# WHAT YOU WILL DO
For the full listing below, write out each entry exactly and exclude the images.

# DATA SHOWN
--- START ---

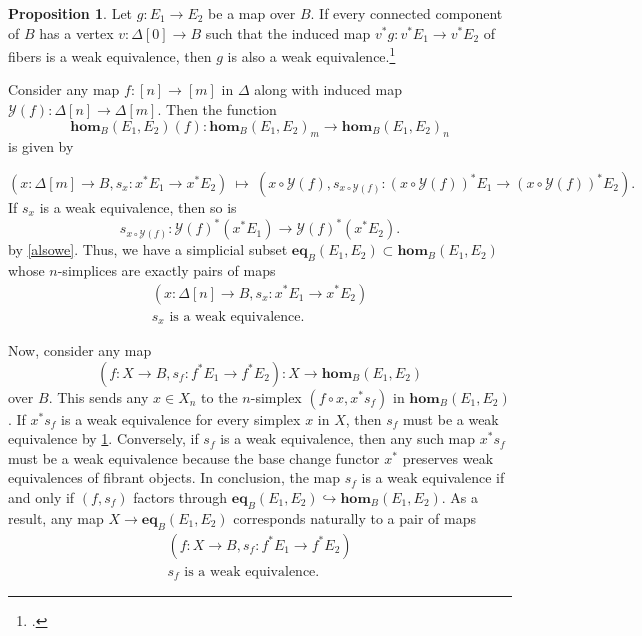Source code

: \documentclass[10pt,letterpaper,cm]{nupset}
\theoremstyle{definition}
\theoremstyle{theorem}
\newtheorem{prop}[definition]{Proposition}
\theoremstyle{remark}
\newcommand{\0}{\mathbf{0}}
\newcommand{\1}{\mathbf{1}}
\newcommand{\2}{\mathbf{2}}
\begin{document}
\begin{prop}\label{thenweq}
Let  $g : E_1 \to E_2$ be a map over $B$. If every connected component of $B$ has a vertex $v: \Delta[0] \to B$ such that the induced map $v^{\ast}{g}: v^{\ast}{E_1} \to v^{\ast}{E_2}$ of fibers is a weak equivalence, then $g$ is also a weak equivalence.\footnote{\autocite[Lemma 3.2.7]{KL}.}
\end{prop}

\smallskip

Consider any map $f: \left[n\right] \to \left[m\right]$ in $\varDelta$ along with induced map $\mathcal{Y}(f) : \Delta[n] \to \Delta[m]$. Then the function $$\mathbf{hom}_B(E_1, E_2)(f) : \mathbf{hom}_B(E_1, E_2)_m \to \mathbf{hom}_B(E_1, E_2)_n$$ is given by 

\[
\left(x: \Delta[m] \to B, s_x: x^{\ast}{E_{1}} \to x^{\ast}{E_{2}}\right) \ \mapsto \ \left(x \circ \mathcal{Y}(f), s_{x \circ \mathcal{Y}(f)} : \left(x \circ \mathcal{Y}(f)\right)^{\ast}{E_{1}} \to \left(x \circ \mathcal{Y}(f)\right)^{\ast}{E_{2}}\right).
\]
If $s_x$ is a weak equivalence, then so is
\[
s_{x \circ \mathcal{Y}(f)} : \mathcal{Y}(f)^{\ast}\left(x^{\ast}{E_{1}}\right) \to  \mathcal{Y}(f)^{\ast}\left(x^{\ast}{E_{2}}\right).
\] by \cref{alsowe}. Thus, we have a simplicial subset $\mathbf{eq}_B(E_1, E_2) \subset \mathbf{hom}_B(E_1, E_2)$ whose $n$-simplices are exactly pairs of maps
\begin{gather*}
\left(x: \Delta[n]\to B, s_x : x^{\ast}{E_1} \to x^{\ast}{E_2}\right)
\\ s_x \text{ is a weak equivalence}.
\end{gather*}

\smallskip

Now, consider any map $$\left(f:X \to B, s_f : f^{\ast}{E_1} \to f^{\ast}{E_2}\right) : X \to  \mathbf{hom}_B(E_1, E_2)$$ over $B$. This sends any $x\in X_n$ to the $n$-simplex $\left(f\circ x, x^{\ast}{s_f}\right)$ in $\mathbf{hom}_B(E_1, E_2)$. If $x^{\ast}{s_f}$ is a weak equivalence for every simplex $x$ in $X$, then $s_f$ must be a weak equivalence by \cref{thenweq}. Conversely, if $s_f$ is a weak equivalence, then any such  map $x^{\ast}{s_f}$ must be a weak equivalence because the base change functor $x^{\ast}$ preserves weak equivalences of fibrant objects. In conclusion, the map $s_f$ is a weak equivalence if and only if $\left(f,s_f\right)$ factors through $\mathbf{eq}_B(E_1, E_2) \hookrightarrow  \mathbf{hom}_B(E_1, E_2)$. As a result, any map $X \to \mathbf{eq}_B(E_1, E_2)$ corresponds naturally to a pair of maps
\begin{gather*}
\label{equniv} \left(f: X\to B, s_f : f^{\ast}{E_1} \to f^{\ast}{E_2}\right) \tag{$\bigstar$}
\\ s_f \text{ is a weak equivalence}.
\end{gather*}
\end{document}
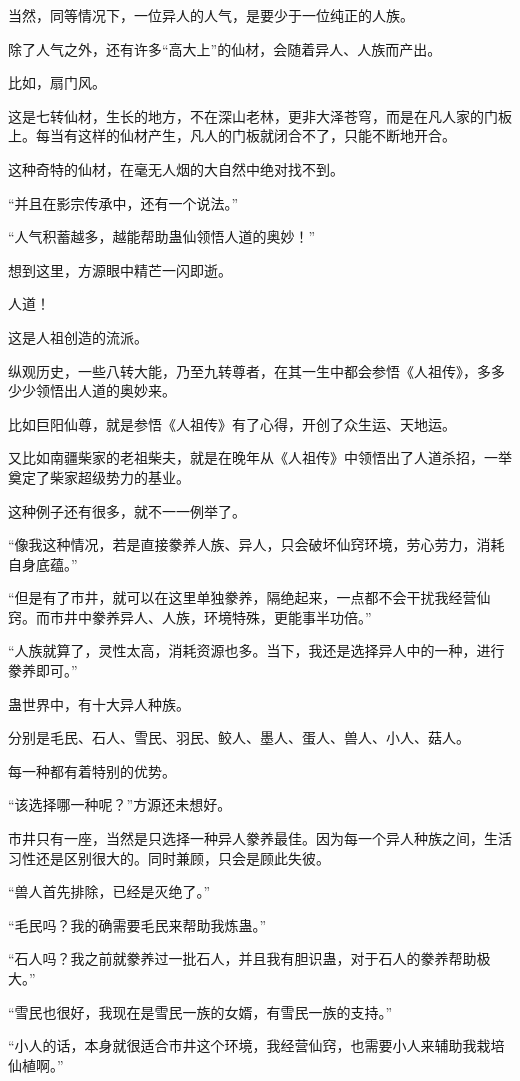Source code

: \begin{this_body}
当然，同等情况下，一位异人的人气，是要少于一位纯正的人族。

除了人气之外，还有许多“高大上”的仙材，会随着异人、人族而产出。

比如，扇门风。

这是七转仙材，生长的地方，不在深山老林，更非大泽苍穹，而是在凡人家的门板上。每当有这样的仙材产生，凡人的门板就闭合不了，只能不断地开合。

这种奇特的仙材，在毫无人烟的大自然中绝对找不到。

“并且在影宗传承中，还有一个说法。”

“人气积蓄越多，越能帮助蛊仙领悟人道的奥妙！”

想到这里，方源眼中精芒一闪即逝。

人道！

这是人祖创造的流派。

纵观历史，一些八转大能，乃至九转尊者，在其一生中都会参悟《人祖传》，多多少少领悟出人道的奥妙来。

比如巨阳仙尊，就是参悟《人祖传》有了心得，开创了众生运、天地运。

又比如南疆柴家的老祖柴夫，就是在晚年从《人祖传》中领悟出了人道杀招，一举奠定了柴家超级势力的基业。

这种例子还有很多，就不一一例举了。

“像我这种情况，若是直接豢养人族、异人，只会破坏仙窍环境，劳心劳力，消耗自身底蕴。”

“但是有了市井，就可以在这里单独豢养，隔绝起来，一点都不会干扰我经营仙窍。而市井中豢养异人、人族，环境特殊，更能事半功倍。”

“人族就算了，灵性太高，消耗资源也多。当下，我还是选择异人中的一种，进行豢养即可。”

蛊世界中，有十大异人种族。

分别是毛民、石人、雪民、羽民、鲛人、墨人、蛋人、兽人、小人、菇人。

每一种都有着特别的优势。

“该选择哪一种呢？”方源还未想好。

市井只有一座，当然是只选择一种异人豢养最佳。因为每一个异人种族之间，生活习性还是区别很大的。同时兼顾，只会是顾此失彼。

“兽人首先排除，已经是灭绝了。”

“毛民吗？我的确需要毛民来帮助我炼蛊。”

“石人吗？我之前就豢养过一批石人，并且我有胆识蛊，对于石人的豢养帮助极大。”

“雪民也很好，我现在是雪民一族的女婿，有雪民一族的支持。”

“小人的话，本身就很适合市井这个环境，我经营仙窍，也需要小人来辅助我栽培仙植啊。”


\end{this_body}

--- END ---

# SOLVED EXERCISE
Source code

: \documentclass[10pt,letterpaper,cm]{nupset}
\theoremstyle{definition}
\theoremstyle{theorem}
\newtheorem{prop}[definition]{Proposition}
\theoremstyle{remark}
\newcommand{\0}{\mathbf{0}}
\newcommand{\1}{\mathbf{1}}
\newcommand{\2}{\mathbf{2}}
\begin{document}
\begin{prop}\label{thenweq}
Let  $g : E_1 \to E_2$ be a map over $B$. If every connected component of $B$ has a vertex $v: \Delta[0] \to B$ such that the induced map $v^{\ast}{g}: v^{\ast}{E_1} \to v^{\ast}{E_2}$ of fibers is a weak equivalence, then $g$ is also a weak equivalence.\footnote{\autocite[Lemma 3.2.7]{KL}.}
\end{prop}

\smallskip

Consider any map $f: \left[n\right] \to \left[m\right]$ in $\varDelta$ along with induced map $\mathcal{Y}(f) : \Delta[n] \to \Delta[m]$. Then the function $$\mathbf{hom}_B(E_1, E_2)(f) : \mathbf{hom}_B(E_1, E_2)_m \to \mathbf{hom}_B(E_1, E_2)_n$$ is given by 

\[
\left(x: \Delta[m] \to B, s_x: x^{\ast}{E_{1}} \to x^{\ast}{E_{2}}\right) \ \mapsto \ \left(x \circ \mathcal{Y}(f), s_{x \circ \mathcal{Y}(f)} : \left(x \circ \mathcal{Y}(f)\right)^{\ast}{E_{1}} \to \left(x \circ \mathcal{Y}(f)\right)^{\ast}{E_{2}}\right).
\]
If $s_x$ is a weak equivalence, then so is
\[
s_{x \circ \mathcal{Y}(f)} : \mathcal{Y}(f)^{\ast}\left(x^{\ast}{E_{1}}\right) \to  \mathcal{Y}(f)^{\ast}\left(x^{\ast}{E_{2}}\right).
\] by \cref{alsowe}. Thus, we have a simplicial subset $\mathbf{eq}_B(E_1, E_2) \subset \mathbf{hom}_B(E_1, E_2)$ whose $n$-simplices are exactly pairs of maps
\begin{gather*}
\left(x: \Delta[n]\to B, s_x : x^{\ast}{E_1} \to x^{\ast}{E_2}\right)
\\ s_x \text{ is a weak equivalence}.
\end{gather*}

\smallskip

Now, consider any map $$\left(f:X \to B, s_f : f^{\ast}{E_1} \to f^{\ast}{E_2}\right) : X \to  \mathbf{hom}_B(E_1, E_2)$$ over $B$. This sends any $x\in X_n$ to the $n$-simplex $\left(f\circ x, x^{\ast}{s_f}\right)$ in $\mathbf{hom}_B(E_1, E_2)$. If $x^{\ast}{s_f}$ is a weak equivalence for every simplex $x$ in $X$, then $s_f$ must be a weak equivalence by \cref{thenweq}. Conversely, if $s_f$ is a weak equivalence, then any such  map $x^{\ast}{s_f}$ must be a weak equivalence because the base change functor $x^{\ast}$ preserves weak equivalences of fibrant objects. In conclusion, the map $s_f$ is a weak equivalence if and only if $\left(f,s_f\right)$ factors through $\mathbf{eq}_B(E_1, E_2) \hookrightarrow  \mathbf{hom}_B(E_1, E_2)$. As a result, any map $X \to \mathbf{eq}_B(E_1, E_2)$ corresponds naturally to a pair of maps
\begin{gather*}
\label{equniv} \left(f: X\to B, s_f : f^{\ast}{E_1} \to f^{\ast}{E_2}\right) \tag{$\bigstar$}
\\ s_f \text{ is a weak equivalence}.
\end{gather*}
\end{document}
Source code

: \begin{this_body}
当然，同等情况下，一位异人的人气，是要少于一位纯正的人族。

除了人气之外，还有许多“高大上”的仙材，会随着异人、人族而产出。

比如，扇门风。

这是七转仙材，生长的地方，不在深山老林，更非大泽苍穹，而是在凡人家的门板上。每当有这样的仙材产生，凡人的门板就闭合不了，只能不断地开合。

这种奇特的仙材，在毫无人烟的大自然中绝对找不到。

“并且在影宗传承中，还有一个说法。”

“人气积蓄越多，越能帮助蛊仙领悟人道的奥妙！”

想到这里，方源眼中精芒一闪即逝。

人道！

这是人祖创造的流派。

纵观历史，一些八转大能，乃至九转尊者，在其一生中都会参悟《人祖传》，多多少少领悟出人道的奥妙来。

比如巨阳仙尊，就是参悟《人祖传》有了心得，开创了众生运、天地运。

又比如南疆柴家的老祖柴夫，就是在晚年从《人祖传》中领悟出了人道杀招，一举奠定了柴家超级势力的基业。

这种例子还有很多，就不一一例举了。

“像我这种情况，若是直接豢养人族、异人，只会破坏仙窍环境，劳心劳力，消耗自身底蕴。”

“但是有了市井，就可以在这里单独豢养，隔绝起来，一点都不会干扰我经营仙窍。而市井中豢养异人、人族，环境特殊，更能事半功倍。”

“人族就算了，灵性太高，消耗资源也多。当下，我还是选择异人中的一种，进行豢养即可。”

蛊世界中，有十大异人种族。

分别是毛民、石人、雪民、羽民、鲛人、墨人、蛋人、兽人、小人、菇人。

每一种都有着特别的优势。

“该选择哪一种呢？”方源还未想好。

市井只有一座，当然是只选择一种异人豢养最佳。因为每一个异人种族之间，生活习性还是区别很大的。同时兼顾，只会是顾此失彼。

“兽人首先排除，已经是灭绝了。”

“毛民吗？我的确需要毛民来帮助我炼蛊。”

“石人吗？我之前就豢养过一批石人，并且我有胆识蛊，对于石人的豢养帮助极大。”

“雪民也很好，我现在是雪民一族的女婿，有雪民一族的支持。”

“小人的话，本身就很适合市井这个环境，我经营仙窍，也需要小人来辅助我栽培仙植啊。”


\end{this_body}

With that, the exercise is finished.